Since then, Ms Flood has launched her own career as a freelance stylist called Ironic Minimalist where she advises clients how to make best use of their existing wardrobe, to restock with second-hand clothes and to dress themselves sustainably.

She also works part-time at Mutual Muse, a second-hand clothing store in Sydney Road that operates with an unusual buy, sell and swap model.

She says fast fashion is driven by the commercial imperatives of clothing labels to continually encourage consumers to buy new season trends, amplified by traditional and social media.

The main barriers to slow fashion are access and time. To buy clothes from op shops requires an investment of time and effort that many people simply cannot afford.

Ms Flood senses there is change happening as consumers are more informed about the impact of fast fashion but she would like it to happen faster.

“I don’t say people buying fast fashion are baddies, I think it’s just the pressure of society and also the economy to buy more stuff,” she says.

“I’m very privileged because I can just hop down to the local op shop and have a browse anytime I want.
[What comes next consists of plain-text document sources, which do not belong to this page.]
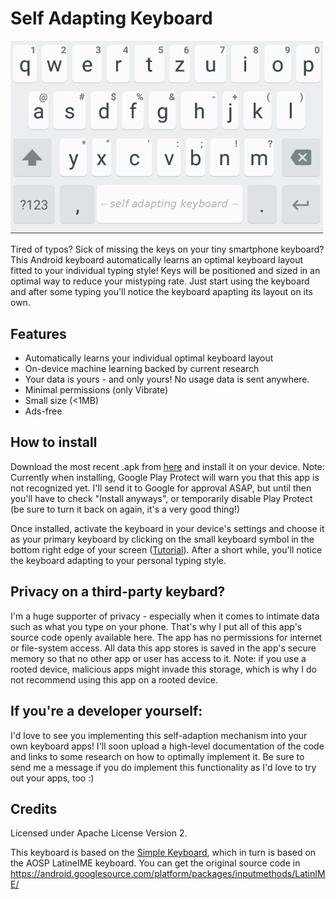 # Self Adapting Keyboard

<img src="images/screenshot-0.png"
      alt="closeup"
      width="500"/>
      
Tired of typos? Sick of missing the keys on your tiny smartphone keyboard? This Android keyboard automatically learns an optimal keyboard layout fitted to your individual typing style! Keys will be positioned and sized in an optimal way to reduce your mistyping rate. Just start using the keyboard and after some typing you'll notice the keyboard apapting its layout on its own.

## Features

- Automatically learns your individual optimal keyboard layout
- On-device machine learning backed by current research
- Your data is yours - and only yours! No usage data is sent anywhere.
- Minimal permissions (only Vibrate)
- Small size (<1MB)
- Ads-free

## How to install

Download the most recent .apk from [here](https://github.com/mkirchhof/self-adapting-keyboard/releases) and install it on your device. Note: Currently when installing, Google Play Protect will warn you that this app is not recognized yet. I'll send it to Google for approval ASAP, but until then you'll have to check "Install anyways", or temporarily disable Play Protect (be sure to turn it back on again, it's a very good thing!)

Once installed, activate the keyboard in your device's settings and choose it as your primary keyboard by clicking on the small keyboard symbol in the bottom right edge of your screen ([Tutorial](https://support.swiftkey.com/hc/en-us/articles/201591521-How-do-I-switch-between-and-manage-my-keyboards-)). After a short while, you'll notice the keyboard adapting to your personal typing style.

## Privacy on a third-party keybard?

I'm a huge supporter of privacy - especially when it comes to intimate data such as what you type on your phone. That's why I put all of this app's source code openly available here. The app has no permissions for internet or file-system access. All data this app stores is saved in the app's secure memory so that no other app or user has access to it. Note: if you use a rooted device, malicious apps might invade this storage, which is why I do not recommend using this app on a rooted device.

## If you're a developer yourself:

I'd love to see you implementing this self-adaption mechanism into your own keyboard apps! I'll soon upload a high-level documentation of the code and links to some research on how to optimally implement it. Be sure to send me a message if you do implement this functionality as I'd love to try out your apps, too :)

## Credits

Licensed under Apache License Version 2.

This keyboard is based on the [Simple Keyboard](https://github.com/rkkr/simple-keyboard), which in turn is based on the AOSP LatineIME keyboard. You can get the original source code in https://android.googlesource.com/platform/packages/inputmethods/LatinIME/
“But people who live further out, they don’t have the time to go op shopping. Or they might have children and they don’t have anyone to look after their children.

“It’s easy to go to Kmart, and it’s often cheaper to go to Kmart.”

Over the next two Saturdays, Ms Flood will be leading slow fashion tours along Sydney Road in conjunction with the Sydney Road Business Association.

The two-hour tours will visit six shops and designers, including Mutual Muse and Vinnies, spending about 20 minutes in each shop, and Ms Flood will explain her slow fashion philosophy and provide styling tips along the way.

“I just really want people to see that there is an alternative to fast fashion and that we don’t need to shop so fast,” she says.

“We really don’t need to support companies that are harming the environment. I want people to see the different options that are available to them, and to share my story and share what I’ve found.”

Each tour is limited to 15 people and costs $15.50, including the booking fee. Tickets can be booked online.